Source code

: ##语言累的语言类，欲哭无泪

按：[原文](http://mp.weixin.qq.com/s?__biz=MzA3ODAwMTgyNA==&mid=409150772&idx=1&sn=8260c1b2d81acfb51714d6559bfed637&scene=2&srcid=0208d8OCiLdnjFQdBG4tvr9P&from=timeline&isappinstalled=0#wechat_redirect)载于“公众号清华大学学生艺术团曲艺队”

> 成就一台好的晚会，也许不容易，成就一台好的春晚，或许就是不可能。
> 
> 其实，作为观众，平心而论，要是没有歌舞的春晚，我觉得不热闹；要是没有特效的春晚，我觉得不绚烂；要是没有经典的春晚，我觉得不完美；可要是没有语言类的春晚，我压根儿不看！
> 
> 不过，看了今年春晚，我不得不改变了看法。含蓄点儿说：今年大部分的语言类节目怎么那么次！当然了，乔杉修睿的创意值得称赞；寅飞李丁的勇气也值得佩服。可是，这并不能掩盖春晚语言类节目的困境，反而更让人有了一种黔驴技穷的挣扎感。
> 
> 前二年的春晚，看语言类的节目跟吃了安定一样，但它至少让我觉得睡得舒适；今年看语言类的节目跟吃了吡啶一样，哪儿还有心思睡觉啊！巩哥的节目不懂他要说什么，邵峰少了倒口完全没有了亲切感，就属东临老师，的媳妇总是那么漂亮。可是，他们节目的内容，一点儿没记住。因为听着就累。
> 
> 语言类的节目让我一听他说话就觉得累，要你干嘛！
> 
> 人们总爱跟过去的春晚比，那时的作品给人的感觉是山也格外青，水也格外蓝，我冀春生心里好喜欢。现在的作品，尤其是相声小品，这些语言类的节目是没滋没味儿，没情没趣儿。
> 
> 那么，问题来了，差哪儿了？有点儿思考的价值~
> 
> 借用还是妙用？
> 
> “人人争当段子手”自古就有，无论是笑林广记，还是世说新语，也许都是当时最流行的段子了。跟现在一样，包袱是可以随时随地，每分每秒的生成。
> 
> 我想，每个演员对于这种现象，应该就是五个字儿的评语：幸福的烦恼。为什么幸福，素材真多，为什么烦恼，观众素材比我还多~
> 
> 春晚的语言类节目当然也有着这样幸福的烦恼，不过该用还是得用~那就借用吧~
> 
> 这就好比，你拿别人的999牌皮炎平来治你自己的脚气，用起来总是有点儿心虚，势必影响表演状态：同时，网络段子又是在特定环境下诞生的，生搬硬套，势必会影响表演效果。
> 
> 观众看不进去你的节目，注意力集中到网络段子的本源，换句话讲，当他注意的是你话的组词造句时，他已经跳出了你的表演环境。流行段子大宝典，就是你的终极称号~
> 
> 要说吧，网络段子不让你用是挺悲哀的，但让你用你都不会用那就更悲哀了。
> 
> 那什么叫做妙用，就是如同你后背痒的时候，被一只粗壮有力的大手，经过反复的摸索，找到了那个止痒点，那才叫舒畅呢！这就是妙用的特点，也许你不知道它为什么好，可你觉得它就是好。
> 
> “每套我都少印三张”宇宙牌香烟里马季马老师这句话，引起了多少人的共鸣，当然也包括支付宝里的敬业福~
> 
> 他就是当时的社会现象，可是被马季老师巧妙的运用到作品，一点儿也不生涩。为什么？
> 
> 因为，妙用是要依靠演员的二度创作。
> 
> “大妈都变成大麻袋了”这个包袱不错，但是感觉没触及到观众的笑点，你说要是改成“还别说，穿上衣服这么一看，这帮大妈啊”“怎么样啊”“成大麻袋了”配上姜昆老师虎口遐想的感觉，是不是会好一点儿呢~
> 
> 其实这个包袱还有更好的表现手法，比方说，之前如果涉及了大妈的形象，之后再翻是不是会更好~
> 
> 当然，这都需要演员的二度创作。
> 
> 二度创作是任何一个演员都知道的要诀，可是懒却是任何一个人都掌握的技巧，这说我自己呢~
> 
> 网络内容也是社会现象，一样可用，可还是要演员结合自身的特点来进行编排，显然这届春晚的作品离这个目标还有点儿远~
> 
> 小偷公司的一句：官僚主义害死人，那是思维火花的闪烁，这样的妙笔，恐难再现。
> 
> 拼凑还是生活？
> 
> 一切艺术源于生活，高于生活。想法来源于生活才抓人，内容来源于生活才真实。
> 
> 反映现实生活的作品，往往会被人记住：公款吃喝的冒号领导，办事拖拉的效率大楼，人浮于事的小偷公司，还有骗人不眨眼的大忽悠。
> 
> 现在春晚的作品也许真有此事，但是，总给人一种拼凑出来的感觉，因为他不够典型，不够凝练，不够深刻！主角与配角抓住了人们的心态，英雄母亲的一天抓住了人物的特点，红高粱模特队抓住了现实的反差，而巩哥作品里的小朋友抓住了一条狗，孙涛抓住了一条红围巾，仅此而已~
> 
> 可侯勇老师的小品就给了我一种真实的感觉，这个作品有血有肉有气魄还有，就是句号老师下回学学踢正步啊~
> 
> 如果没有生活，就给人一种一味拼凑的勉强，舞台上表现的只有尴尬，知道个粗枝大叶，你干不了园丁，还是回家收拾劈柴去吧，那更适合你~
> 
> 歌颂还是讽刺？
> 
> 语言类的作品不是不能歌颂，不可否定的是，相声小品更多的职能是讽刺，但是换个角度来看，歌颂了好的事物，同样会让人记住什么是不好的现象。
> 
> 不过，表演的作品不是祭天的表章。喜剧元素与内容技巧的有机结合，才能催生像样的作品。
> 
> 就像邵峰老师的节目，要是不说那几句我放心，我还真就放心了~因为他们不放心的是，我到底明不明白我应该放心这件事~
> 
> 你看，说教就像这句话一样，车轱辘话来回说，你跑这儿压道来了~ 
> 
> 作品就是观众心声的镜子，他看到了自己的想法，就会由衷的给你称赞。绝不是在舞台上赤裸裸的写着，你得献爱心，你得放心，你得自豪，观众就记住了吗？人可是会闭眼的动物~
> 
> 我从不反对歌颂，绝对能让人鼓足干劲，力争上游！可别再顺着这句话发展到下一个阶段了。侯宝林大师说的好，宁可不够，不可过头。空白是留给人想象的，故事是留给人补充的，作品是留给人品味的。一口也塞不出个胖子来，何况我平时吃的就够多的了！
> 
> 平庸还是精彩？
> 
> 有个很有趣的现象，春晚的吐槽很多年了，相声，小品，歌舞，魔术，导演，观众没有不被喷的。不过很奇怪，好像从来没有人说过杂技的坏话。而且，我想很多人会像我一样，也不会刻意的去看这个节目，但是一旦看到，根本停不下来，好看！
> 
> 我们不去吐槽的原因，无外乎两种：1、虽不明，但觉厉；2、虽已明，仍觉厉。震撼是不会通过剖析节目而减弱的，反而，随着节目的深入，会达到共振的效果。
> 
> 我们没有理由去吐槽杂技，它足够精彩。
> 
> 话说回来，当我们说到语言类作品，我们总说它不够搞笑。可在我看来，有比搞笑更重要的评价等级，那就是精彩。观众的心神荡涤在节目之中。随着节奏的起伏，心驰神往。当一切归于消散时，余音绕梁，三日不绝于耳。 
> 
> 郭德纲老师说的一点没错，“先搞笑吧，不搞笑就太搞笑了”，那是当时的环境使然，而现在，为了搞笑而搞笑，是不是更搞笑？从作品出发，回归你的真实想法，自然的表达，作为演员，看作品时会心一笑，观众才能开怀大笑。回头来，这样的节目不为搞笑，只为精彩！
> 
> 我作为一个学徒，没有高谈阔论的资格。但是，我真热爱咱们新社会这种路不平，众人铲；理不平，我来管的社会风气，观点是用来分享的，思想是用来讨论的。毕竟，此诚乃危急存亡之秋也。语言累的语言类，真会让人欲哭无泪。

» Activity
Everything in the listing needs to appear again exactly.

» Response to this exercise
Source code

: ##语言累的语言类，欲哭无泪

按：[原文](http://mp.weixin.qq.com/s?__biz=MzA3ODAwMTgyNA==&mid=409150772&idx=1&sn=8260c1b2d81acfb51714d6559bfed637&scene=2&srcid=0208d8OCiLdnjFQdBG4tvr9P&from=timeline&isappinstalled=0#wechat_redirect)载于“公众号清华大学学生艺术团曲艺队”

> 成就一台好的晚会，也许不容易，成就一台好的春晚，或许就是不可能。
> 
> 其实，作为观众，平心而论，要是没有歌舞的春晚，我觉得不热闹；要是没有特效的春晚，我觉得不绚烂；要是没有经典的春晚，我觉得不完美；可要是没有语言类的春晚，我压根儿不看！
> 
> 不过，看了今年春晚，我不得不改变了看法。含蓄点儿说：今年大部分的语言类节目怎么那么次！当然了，乔杉修睿的创意值得称赞；寅飞李丁的勇气也值得佩服。可是，这并不能掩盖春晚语言类节目的困境，反而更让人有了一种黔驴技穷的挣扎感。
> 
> 前二年的春晚，看语言类的节目跟吃了安定一样，但它至少让我觉得睡得舒适；今年看语言类的节目跟吃了吡啶一样，哪儿还有心思睡觉啊！巩哥的节目不懂他要说什么，邵峰少了倒口完全没有了亲切感，就属东临老师，的媳妇总是那么漂亮。可是，他们节目的内容，一点儿没记住。因为听着就累。
> 
> 语言类的节目让我一听他说话就觉得累，要你干嘛！
> 
> 人们总爱跟过去的春晚比，那时的作品给人的感觉是山也格外青，水也格外蓝，我冀春生心里好喜欢。现在的作品，尤其是相声小品，这些语言类的节目是没滋没味儿，没情没趣儿。
> 
> 那么，问题来了，差哪儿了？有点儿思考的价值~
> 
> 借用还是妙用？
> 
> “人人争当段子手”自古就有，无论是笑林广记，还是世说新语，也许都是当时最流行的段子了。跟现在一样，包袱是可以随时随地，每分每秒的生成。
> 
> 我想，每个演员对于这种现象，应该就是五个字儿的评语：幸福的烦恼。为什么幸福，素材真多，为什么烦恼，观众素材比我还多~
> 
> 春晚的语言类节目当然也有着这样幸福的烦恼，不过该用还是得用~那就借用吧~
> 
> 这就好比，你拿别人的999牌皮炎平来治你自己的脚气，用起来总是有点儿心虚，势必影响表演状态：同时，网络段子又是在特定环境下诞生的，生搬硬套，势必会影响表演效果。
> 
> 观众看不进去你的节目，注意力集中到网络段子的本源，换句话讲，当他注意的是你话的组词造句时，他已经跳出了你的表演环境。流行段子大宝典，就是你的终极称号~
> 
> 要说吧，网络段子不让你用是挺悲哀的，但让你用你都不会用那就更悲哀了。
> 
> 那什么叫做妙用，就是如同你后背痒的时候，被一只粗壮有力的大手，经过反复的摸索，找到了那个止痒点，那才叫舒畅呢！这就是妙用的特点，也许你不知道它为什么好，可你觉得它就是好。
> 
> “每套我都少印三张”宇宙牌香烟里马季马老师这句话，引起了多少人的共鸣，当然也包括支付宝里的敬业福~
> 
> 他就是当时的社会现象，可是被马季老师巧妙的运用到作品，一点儿也不生涩。为什么？
> 
> 因为，妙用是要依靠演员的二度创作。
> 
> “大妈都变成大麻袋了”这个包袱不错，但是感觉没触及到观众的笑点，你说要是改成“还别说，穿上衣服这么一看，这帮大妈啊”“怎么样啊”“成大麻袋了”配上姜昆老师虎口遐想的感觉，是不是会好一点儿呢~
> 
> 其实这个包袱还有更好的表现手法，比方说，之前如果涉及了大妈的形象，之后再翻是不是会更好~
> 
> 当然，这都需要演员的二度创作。
> 
> 二度创作是任何一个演员都知道的要诀，可是懒却是任何一个人都掌握的技巧，这说我自己呢~
> 
> 网络内容也是社会现象，一样可用，可还是要演员结合自身的特点来进行编排，显然这届春晚的作品离这个目标还有点儿远~
> 
> 小偷公司的一句：官僚主义害死人，那是思维火花的闪烁，这样的妙笔，恐难再现。
> 
> 拼凑还是生活？
> 
> 一切艺术源于生活，高于生活。想法来源于生活才抓人，内容来源于生活才真实。
> 
> 反映现实生活的作品，往往会被人记住：公款吃喝的冒号领导，办事拖拉的效率大楼，人浮于事的小偷公司，还有骗人不眨眼的大忽悠。
> 
> 现在春晚的作品也许真有此事，但是，总给人一种拼凑出来的感觉，因为他不够典型，不够凝练，不够深刻！主角与配角抓住了人们的心态，英雄母亲的一天抓住了人物的特点，红高粱模特队抓住了现实的反差，而巩哥作品里的小朋友抓住了一条狗，孙涛抓住了一条红围巾，仅此而已~
> 
> 可侯勇老师的小品就给了我一种真实的感觉，这个作品有血有肉有气魄还有，就是句号老师下回学学踢正步啊~
> 
> 如果没有生活，就给人一种一味拼凑的勉强，舞台上表现的只有尴尬，知道个粗枝大叶，你干不了园丁，还是回家收拾劈柴去吧，那更适合你~
> 
> 歌颂还是讽刺？
> 
> 语言类的作品不是不能歌颂，不可否定的是，相声小品更多的职能是讽刺，但是换个角度来看，歌颂了好的事物，同样会让人记住什么是不好的现象。
> 
> 不过，表演的作品不是祭天的表章。喜剧元素与内容技巧的有机结合，才能催生像样的作品。
> 
> 就像邵峰老师的节目，要是不说那几句我放心，我还真就放心了~因为他们不放心的是，我到底明不明白我应该放心这件事~
> 
> 你看，说教就像这句话一样，车轱辘话来回说，你跑这儿压道来了~ 
> 
> 作品就是观众心声的镜子，他看到了自己的想法，就会由衷的给你称赞。绝不是在舞台上赤裸裸的写着，你得献爱心，你得放心，你得自豪，观众就记住了吗？人可是会闭眼的动物~
> 
> 我从不反对歌颂，绝对能让人鼓足干劲，力争上游！可别再顺着这句话发展到下一个阶段了。侯宝林大师说的好，宁可不够，不可过头。空白是留给人想象的，故事是留给人补充的，作品是留给人品味的。一口也塞不出个胖子来，何况我平时吃的就够多的了！
> 
> 平庸还是精彩？
> 
> 有个很有趣的现象，春晚的吐槽很多年了，相声，小品，歌舞，魔术，导演，观众没有不被喷的。不过很奇怪，好像从来没有人说过杂技的坏话。而且，我想很多人会像我一样，也不会刻意的去看这个节目，但是一旦看到，根本停不下来，好看！
> 
> 我们不去吐槽的原因，无外乎两种：1、虽不明，但觉厉；2、虽已明，仍觉厉。震撼是不会通过剖析节目而减弱的，反而，随着节目的深入，会达到共振的效果。
> 
> 我们没有理由去吐槽杂技，它足够精彩。
> 
> 话说回来，当我们说到语言类作品，我们总说它不够搞笑。可在我看来，有比搞笑更重要的评价等级，那就是精彩。观众的心神荡涤在节目之中。随着节奏的起伏，心驰神往。当一切归于消散时，余音绕梁，三日不绝于耳。 
> 
> 郭德纲老师说的一点没错，“先搞笑吧，不搞笑就太搞笑了”，那是当时的环境使然，而现在，为了搞笑而搞笑，是不是更搞笑？从作品出发，回归你的真实想法，自然的表达，作为演员，看作品时会心一笑，观众才能开怀大笑。回头来，这样的节目不为搞笑，只为精彩！
> 
> 我作为一个学徒，没有高谈阔论的资格。但是，我真热爱咱们新社会这种路不平，众人铲；理不平，我来管的社会风气，观点是用来分享的，思想是用来讨论的。毕竟，此诚乃危急存亡之秋也。语言累的语言类，真会让人欲哭无泪。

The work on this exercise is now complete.